I avoid reviewers who habitually spew a lot of bile on things they dislike, or drag the personal lives (or public scandals) of the authors or publishers into the review. It’s fine to have opinions on those things, and I know sometimes the behavior of a creator makes it hard to stomach his or her work… but frankly if I’m considering buying an RPG, I’m mainly asking questions about how the game or supplement is designed, whether it’s worth purchasing for its use case, what its use case is, and how “good” it is.
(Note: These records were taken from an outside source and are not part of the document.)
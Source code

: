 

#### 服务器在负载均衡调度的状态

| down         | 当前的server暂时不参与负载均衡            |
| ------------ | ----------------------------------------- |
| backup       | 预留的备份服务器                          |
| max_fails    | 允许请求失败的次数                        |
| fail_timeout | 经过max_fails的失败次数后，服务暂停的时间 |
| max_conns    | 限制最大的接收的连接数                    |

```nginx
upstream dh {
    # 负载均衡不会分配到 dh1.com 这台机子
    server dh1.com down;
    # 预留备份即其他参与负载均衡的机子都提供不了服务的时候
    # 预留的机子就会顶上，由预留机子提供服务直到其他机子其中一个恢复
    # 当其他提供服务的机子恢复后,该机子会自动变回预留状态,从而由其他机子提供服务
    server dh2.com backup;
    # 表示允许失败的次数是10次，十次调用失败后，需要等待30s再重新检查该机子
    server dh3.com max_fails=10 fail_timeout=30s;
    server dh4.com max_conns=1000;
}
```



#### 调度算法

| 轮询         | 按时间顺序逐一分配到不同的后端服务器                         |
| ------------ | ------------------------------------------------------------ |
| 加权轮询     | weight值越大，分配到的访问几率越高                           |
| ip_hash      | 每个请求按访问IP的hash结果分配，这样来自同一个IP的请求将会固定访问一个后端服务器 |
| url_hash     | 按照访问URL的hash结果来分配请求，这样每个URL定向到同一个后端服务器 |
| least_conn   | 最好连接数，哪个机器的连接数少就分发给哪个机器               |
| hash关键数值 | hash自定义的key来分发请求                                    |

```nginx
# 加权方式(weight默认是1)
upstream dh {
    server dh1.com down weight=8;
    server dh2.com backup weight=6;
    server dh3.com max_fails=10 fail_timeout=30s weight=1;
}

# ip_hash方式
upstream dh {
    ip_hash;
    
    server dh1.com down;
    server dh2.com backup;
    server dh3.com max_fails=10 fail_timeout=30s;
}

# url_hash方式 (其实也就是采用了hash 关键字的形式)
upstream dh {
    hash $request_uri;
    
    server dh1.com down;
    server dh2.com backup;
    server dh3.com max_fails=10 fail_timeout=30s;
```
Sometimes how “good” it is depends on your aesthetics. I haven’t found one reviewer who I share enough with to just follow and track, so one has to simply learn to read between the lines. I will say, though, that I find overview reviews useful for RPG books—a simple breakdown of the structure and contents of the book can help me know whether it’s the kind of thing I’m after.

I also have to say I find the Let’s Read threads on interesting, as a look at the design of games I played back when I wasn’t thinking much about design and just was trying to run games as a kid. It’s been eye-opening to see how much content I synethsized, and what flaws seemed not to matter much in practice back then.

But I’ll also just say that in my case, since I rely so much on recommendations by friends, I don’t usually read a lot of reviews. My friends tend to be willing to let me check out the things they’re recommending, and have a pretty good sense of my tastes, genre-wise if not mechanics-wise.